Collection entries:
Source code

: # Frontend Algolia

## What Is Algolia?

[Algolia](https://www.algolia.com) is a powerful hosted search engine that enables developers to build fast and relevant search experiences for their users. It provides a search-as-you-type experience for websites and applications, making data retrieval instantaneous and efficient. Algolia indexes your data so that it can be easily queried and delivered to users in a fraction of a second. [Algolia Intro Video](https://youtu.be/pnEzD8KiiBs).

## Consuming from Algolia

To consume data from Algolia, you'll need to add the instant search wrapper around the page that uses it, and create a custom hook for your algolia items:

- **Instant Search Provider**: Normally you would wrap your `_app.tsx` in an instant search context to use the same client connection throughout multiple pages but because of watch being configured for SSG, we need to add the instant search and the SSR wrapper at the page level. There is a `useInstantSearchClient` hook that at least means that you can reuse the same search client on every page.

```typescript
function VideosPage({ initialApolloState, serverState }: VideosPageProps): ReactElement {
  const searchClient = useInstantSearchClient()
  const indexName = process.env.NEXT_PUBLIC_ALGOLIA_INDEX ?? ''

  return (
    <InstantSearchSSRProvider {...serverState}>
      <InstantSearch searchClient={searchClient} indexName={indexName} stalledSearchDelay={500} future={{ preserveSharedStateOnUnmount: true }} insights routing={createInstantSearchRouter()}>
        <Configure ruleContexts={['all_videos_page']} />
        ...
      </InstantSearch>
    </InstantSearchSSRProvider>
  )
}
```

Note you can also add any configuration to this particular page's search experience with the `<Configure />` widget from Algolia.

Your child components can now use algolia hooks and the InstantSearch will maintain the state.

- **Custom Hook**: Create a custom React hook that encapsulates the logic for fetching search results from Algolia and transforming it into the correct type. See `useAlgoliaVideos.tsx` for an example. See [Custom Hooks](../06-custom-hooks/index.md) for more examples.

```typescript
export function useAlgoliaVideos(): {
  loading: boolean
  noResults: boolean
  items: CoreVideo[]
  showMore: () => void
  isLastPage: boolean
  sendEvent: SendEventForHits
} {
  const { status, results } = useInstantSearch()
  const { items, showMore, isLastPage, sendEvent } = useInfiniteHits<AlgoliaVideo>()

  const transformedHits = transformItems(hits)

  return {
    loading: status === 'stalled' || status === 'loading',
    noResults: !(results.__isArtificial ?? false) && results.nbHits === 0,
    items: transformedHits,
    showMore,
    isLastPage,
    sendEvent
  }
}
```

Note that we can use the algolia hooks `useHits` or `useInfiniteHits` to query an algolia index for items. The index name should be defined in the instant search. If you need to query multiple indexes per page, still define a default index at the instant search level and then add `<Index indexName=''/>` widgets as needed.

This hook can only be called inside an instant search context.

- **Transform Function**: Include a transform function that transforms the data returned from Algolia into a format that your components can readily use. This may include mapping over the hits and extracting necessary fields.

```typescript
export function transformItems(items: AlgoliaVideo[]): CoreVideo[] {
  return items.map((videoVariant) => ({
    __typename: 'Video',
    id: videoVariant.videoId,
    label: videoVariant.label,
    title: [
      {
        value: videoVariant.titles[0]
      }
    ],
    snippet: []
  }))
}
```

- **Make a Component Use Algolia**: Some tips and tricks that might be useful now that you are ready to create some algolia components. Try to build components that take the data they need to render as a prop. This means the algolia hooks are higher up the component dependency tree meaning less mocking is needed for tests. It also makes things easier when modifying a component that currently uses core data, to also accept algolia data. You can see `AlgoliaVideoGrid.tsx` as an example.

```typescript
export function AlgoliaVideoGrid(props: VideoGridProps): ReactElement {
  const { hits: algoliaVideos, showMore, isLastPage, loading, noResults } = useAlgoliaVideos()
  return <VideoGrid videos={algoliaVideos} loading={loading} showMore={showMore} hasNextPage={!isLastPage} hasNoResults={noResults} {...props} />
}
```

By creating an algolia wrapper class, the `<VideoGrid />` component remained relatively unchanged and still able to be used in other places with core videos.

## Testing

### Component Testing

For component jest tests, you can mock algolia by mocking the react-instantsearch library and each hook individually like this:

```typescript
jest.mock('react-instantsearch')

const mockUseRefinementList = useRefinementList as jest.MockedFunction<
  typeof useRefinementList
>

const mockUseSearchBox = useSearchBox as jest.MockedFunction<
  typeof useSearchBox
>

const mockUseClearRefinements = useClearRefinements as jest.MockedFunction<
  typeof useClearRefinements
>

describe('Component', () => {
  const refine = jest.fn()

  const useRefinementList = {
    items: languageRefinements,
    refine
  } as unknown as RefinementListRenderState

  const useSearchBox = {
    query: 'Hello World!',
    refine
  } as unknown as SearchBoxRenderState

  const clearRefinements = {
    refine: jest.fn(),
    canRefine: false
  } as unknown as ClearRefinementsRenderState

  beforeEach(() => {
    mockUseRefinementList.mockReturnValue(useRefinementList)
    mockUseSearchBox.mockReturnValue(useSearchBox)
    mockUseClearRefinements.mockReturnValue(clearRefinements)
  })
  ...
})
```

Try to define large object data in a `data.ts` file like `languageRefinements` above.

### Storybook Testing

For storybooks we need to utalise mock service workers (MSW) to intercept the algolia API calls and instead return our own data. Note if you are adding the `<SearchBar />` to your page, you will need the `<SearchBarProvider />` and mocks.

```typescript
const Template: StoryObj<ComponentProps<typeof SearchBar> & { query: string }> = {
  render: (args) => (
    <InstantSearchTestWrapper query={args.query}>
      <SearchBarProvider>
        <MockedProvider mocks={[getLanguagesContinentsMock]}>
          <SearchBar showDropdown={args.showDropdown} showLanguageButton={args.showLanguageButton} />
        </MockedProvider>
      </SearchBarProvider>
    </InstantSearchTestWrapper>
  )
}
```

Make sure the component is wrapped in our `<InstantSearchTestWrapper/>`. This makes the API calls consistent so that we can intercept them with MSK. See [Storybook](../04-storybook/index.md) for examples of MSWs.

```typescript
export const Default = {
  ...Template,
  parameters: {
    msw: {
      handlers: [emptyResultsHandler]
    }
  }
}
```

### [Aim of the exercise]
Within the lines above, find those holding the word "level" and copy them.

### [Response below]
- **Instant Search Provider**: Normally you would wrap your `_app.tsx` in an instant search context to use the same client connection throughout multiple pages but because of watch being configured for SSG, we need to add the instant search and the SSR wrapper at the page level. There is a `useInstantSearchClient` hook that at least means that you can reuse the same search client on every page.
Note that we can use the algolia hooks `useHits` or `useInfiniteHits` to query an algolia index for items. The index name should be defined in the instant search. If you need to query multiple indexes per page, still define a default index at the instant search level and then add `<Index indexName=''/>` widgets as needed.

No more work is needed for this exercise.